PAM4 signal for higher rates, come to the RTX 3090 from NVIDIA


It seems that this morning Micron accidentally spilled the beans on the future of graphics memory technologies – and one of NVIDIA’s next-generation RTX video cards passed in the process. In a technical letter posted on its website, entitled “The Demand for Ultra-Bandwidth Solutions”, Micron detailed its portfolio of high-bandwidth memory technologies and the market needs for it. Included in this brief was information about the previously unannounced GDDR6X memory technology, as well as some information about what appears to be the first card it has, NVFIA’s GeForce RTX 3090.

The document appears to have been posted a month (or more) early, given the mention of the NVIDIA card, which we do not expect to announce sooner than at the NVIDIA September event. Furthermore, the document links to other as yet unpublished Micron technical letters containing GDDR6X. Despite that, the document comes directly from Micron’s public web servers, so what we have today is an unexpected sneak peak at Micron’s upcoming GDDR memory plans.

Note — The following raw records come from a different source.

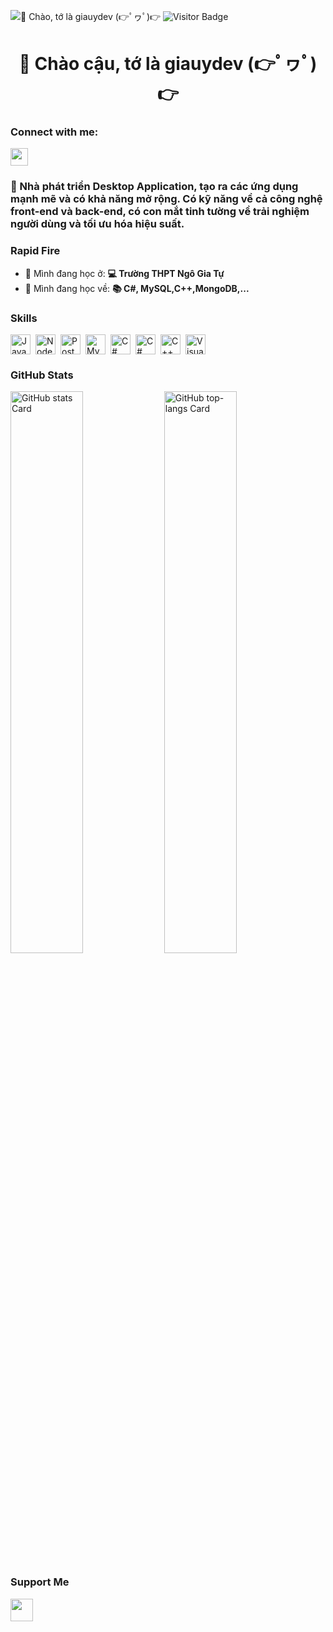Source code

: ![👋 Chào, tớ là giauydev (👉ﾟヮﾟ)👉](https://mir-s3-cdn-cf.behance.net/project_modules/max_1200/79731568097599.5b50bca477735.jpg)
![Visitor Badge](https://visitor-badge.laobi.icu/badge?page_id=your_username.your_repo_name)

<div id="toc">
  <ul align="center" style="list-style: none">
    <summary>
      <h1>
        👋 Chào cậu, tớ là giauydev (👉ﾟヮﾟ)👉
      </h1>
    </summary>
  </ul>
</div>

**<h3 align="left">Connect with me:</h3>** 
<p align="left"><a href="https://github.com/giauydev" target="_blank"><img src="https://img.shields.io/badge/GitHub-100000?style=for-the-badge&logo=github&logoColor=white" height="28" style="margin-right: 4px"></a></p>

 **<h3 align="left">🚀 Nhà phát triển Desktop Application, tạo ra các ứng dụng mạnh mẽ và có khả năng mở rộng. Có kỹ năng về cả công nghệ front-end và back-end, có con mắt tinh tường về trải nghiệm người dùng và tối ưu hóa hiệu suất.</h3>**

**<h3 align="left">Rapid Fire</h3>**

- 💼 Mình đang học ở: **💻 Trường THPT Ngô Gia Tự**
- 🌱 Mình đang học về: **📚 C#, MySQL,C++,MongoDB,...**

 **<h3 align="left">Skills</h3>**

<div style="display: flex; flex-wrap: wrap; gap: 4px; justify-content: left;"><img src="https://img.shields.io/badge/JavaScript-F7DF1C?logo=javascript&logoColor=white" height="32" alt="JavaScript" style="margin-right: 4px"> <img src="https://img.shields.io/badge/Node.js-8CC84B?logo=node.js&logoColor=white" height="32" alt="Node.js" style="margin-right: 4px"> <img src="https://img.shields.io/badge/PostgreSQL-316192?logo=postgresql&logoColor=white" height="32" alt="PostgreSQL" style="margin-right: 4px"> <img src="https://img.shields.io/badge/MySQL-4479A1?logo=mysql&logoColor=white" height="32" alt="MySQL" style="margin-right: 4px"> <img src="https://cdn.jsdelivr.net/gh/devicons/devicon/icons/csharp/csharp-original.svg" height="32" alt="C#" style="margin-right: 4px"> <img src="https://cdn.jsdelivr.net/gh/devicons/devicon/icons/csharp/csharp-plain.svg" height="32" alt="C#" style="margin-right: 4px"> <img src="https://img.shields.io/badge/C%2B%2B-F34B7F?logo=c%2B%2B&logoColor=white" height="32" alt="C++" style="margin-right: 4px"> <img src="https://img.shields.io/badge/Visual_Studio_Code-007ACC?logo=visual-studio-code&logoColor=white" height="32" alt="Visual Studio Code" style="margin-right: 4px"></div>

 **<h3 align="left">GitHub Stats</h3>**

<p align="left">
  <img width="48%" src="https://github-readme-stats.vercel.app/api?username=giauydev&theme=react&hide_title=false&hide_rank=false&show_icons=false&include_all_commits=false&count_private=true&line_height=23" alt="GitHub stats Card" />
  <img width="48%" src="https://github-readme-stats.vercel.app/api/top-langs?username=giauydev&theme=react&hide_title=false&layout=compact&langs_count=6&hide_progress=false&card_width=400" alt="GitHub top-langs Card" />
</p>

 **<h3 align="left">Support Me</h3>**

<p align="left"><a href="https://paypal.me/giauydev" target="_blank"><img src="https://img.shields.io/badge/PayPal-00457C?style=flat-square&logo=paypal&logoColor=white" height="36" style="margin-right: 4px"></a></p>
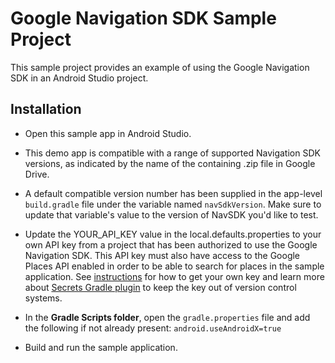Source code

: # Google Navigation SDK Sample Project

This sample project provides an example of using the Google Navigation SDK in an
Android Studio project.

## Installation

-   Open this sample app in Android Studio.

-   This demo app is compatible with a range of supported Navigation SDK
    versions, as indicated by the name of the containing .zip file in Google
    Drive.

-   A default compatible version number has been supplied in the app-level
    `build.gradle` file under the variable named `navSdkVersion`. Make sure to
    update that variable's value to the version of NavSDK you'd like to test.

-   Update the YOUR_API_KEY value in the local.defaults.properties to your own
    API key from a project that has been authorized to use the Google Navigation
    SDK. This API key must also have access to the Google Places API enabled in
    order to be able to search for places in the sample application.
    See [instructions](https://developers.google.com/maps/documentation/android-sdk/start#get-key)
    for how to get your own key and learn more about
    [Secrets Gradle plugin](https://developers.google.com/maps/documentation/android-sdk/secrets-gradle-plugin)
    to keep the key out of version control systems.

-   In the **Gradle Scripts folder**, open the `gradle.properties` file and add
    the following if not already present: `android.useAndroidX=true`

-   Build and run the sample application.
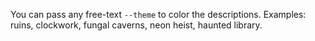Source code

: 
You can pass any free-text `--theme` to color the descriptions.
Examples: ruins, clockwork, fungal caverns, neon heist, haunted library.
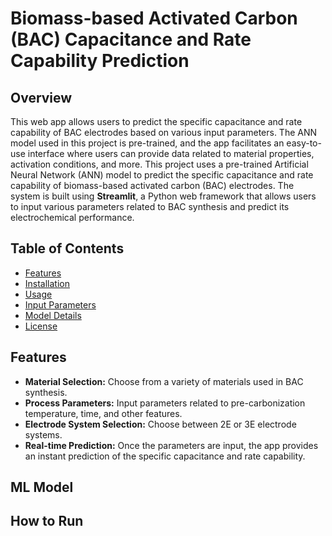 # Biomass-based Activated Carbon (BAC) Capacitance and Rate Capability Prediction

## Overview

This web app allows users to predict the specific capacitance and rate capability of BAC electrodes based on various input parameters. The ANN model used in this project is pre-trained, and the app facilitates an easy-to-use interface where users can provide data related to material properties, activation conditions, and more. This project uses a pre-trained Artificial Neural Network (ANN) model to predict the specific capacitance and rate capability of biomass-based activated carbon (BAC) electrodes. The system is built using **Streamlit**, a Python web framework that allows users to input various parameters related to BAC synthesis and predict its electrochemical performance.

## Table of Contents
- [Features](#features)
- [Installation](#installation)
- [Usage](#usage)
- [Input Parameters](#input-parameters)
- [Model Details](#model-details)
- [License](#license)

## Features
- **Material Selection:** Choose from a variety of materials used in BAC synthesis.
- **Process Parameters:** Input parameters related to pre-carbonization temperature, time, and other features.
- **Electrode System Selection:** Choose between 2E or 3E electrode systems.
- **Real-time Prediction:** Once the parameters are input, the app provides an instant prediction of the specific capacitance and rate capability.

## ML Model


## How to Run 
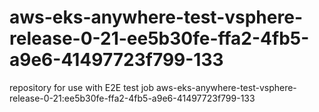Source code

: # aws-eks-anywhere-test-vsphere-release-0-21-ee5b30fe-ffa2-4fb5-a9e6-41497723f799-133
repository for use with E2E test job aws-eks-anywhere-test-vsphere-release-0-21:ee5b30fe-ffa2-4fb5-a9e6-41497723f799-133
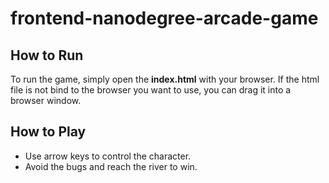 frontend-nanodegree-arcade-game
===============================
## How to Run
To run the game, simply open the **index.html** with your browser. If the html file is not bind to the browser you want to use, you can drag it into a browser window.

## How to Play
* Use arrow keys to control the character.
* Avoid the bugs and reach the river to win.

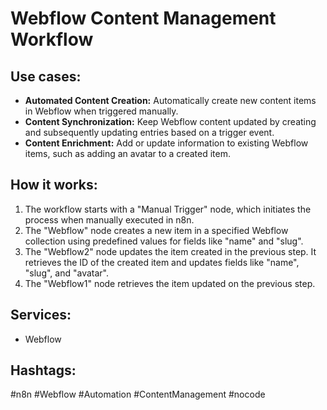 # Webflow Content Management Workflow

## Use cases:

- **Automated Content Creation:** Automatically create new content items in Webflow when triggered manually.
- **Content Synchronization:** Keep Webflow content updated by creating and subsequently updating entries based on a trigger event.
- **Content Enrichment:** Add or update information to existing Webflow items, such as adding an avatar to a created item.

## How it works:

1.  The workflow starts with a "Manual Trigger" node, which initiates the process when manually executed in n8n.
2.  The "Webflow" node creates a new item in a specified Webflow collection using predefined values for fields like "name" and "slug".
3.  The "Webflow2" node updates the item created in the previous step. It retrieves the ID of the created item and updates fields like "name", "slug", and "avatar".
4.  The "Webflow1" node retrieves the item updated on the previous step.

## Services:

-   Webflow

## Hashtags:

#n8n #Webflow #Automation #ContentManagement #nocode

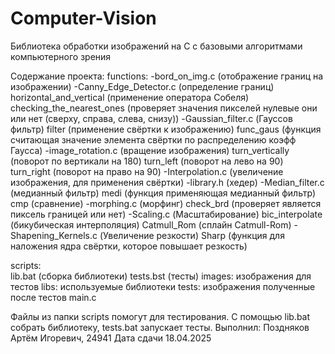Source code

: # Computer-Vision

Библиотека обработки изображений на C с базовыми алгоритмами компьютерного зрения

Содержание проекта:
  functions:
        -bord_on_img.c  (отображение границ на изображении)
        -Canny_Edge_Detector.c  (определение границ)
            horizontal_and_vertical  (применение оператора Собеля)
            checking_the_nearest_ones  (проверяет значения пикселей нулевые они или нет (сверху, справа, слева, снизу))
        -Gaussian_filter.c  (Гауссов фильтр)
            filter     (применение свёртки к изображению)
            func_gaus  (функция считающая значение элемента свёртки по распределению коэфф Гаусса)
        -image_rotation.c  (вращение изображения)
            turn_vertically  (поворот по вертикали на 180)
            turn_left        (поворот на лево на 90)
            turn_right       (поворот на право на 90)
        -Interpolation.c  (увеличение изображения, для применения свёртки)
        -library.h        (хедер)
        -Median_filter.c  (медианный фильтр)
            medi            (функция применяющая медианный фильтр)
            cmp            (сравнение)
        -morphing.c        (морфинг)
            check_brd       (проверяет является пиксель границей или нет)
        -Scaling.c          (Масштабирование)
            bic_interpolate  (бикубическая интерполяция)
            Catmull_Rom       (сплайн Catmull-Rom)
        -Shapening_Kernels.c  (Увеличение резкости)
            Sharp              (функция для наложения ядра свёртки, которое повышает резкость)

  scripts:  
          lib.bat (сборка библиотеки)
          tests.bst (тесты)
  images: изображения для тестов
  libs:  используемые библиотеки
  tests: изображения полученные после тестов
  main.c

  Файлы из папки scripts помогут для тестирования. С помощью lib.bat собрать библиотеку, tests.bat запускает тесты.
                                                                                                                            Выполнил: Поздняков Артём Игоревич, 24941
                                                                                                                            Дата сдачи 18.04.2025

In any case, because this is a market overview instead of a technically deep road, the details on GDDR6X are slim. The document links to another, as yet unpublished document, “doubling I / O performance with PAM4: Micron updates GDDR6X to speed up graphics memory”, which would probably include more details about GDDR6X. Not least, even this high-level overview gives us a basic idea of ​​what Micron has in store for later this year.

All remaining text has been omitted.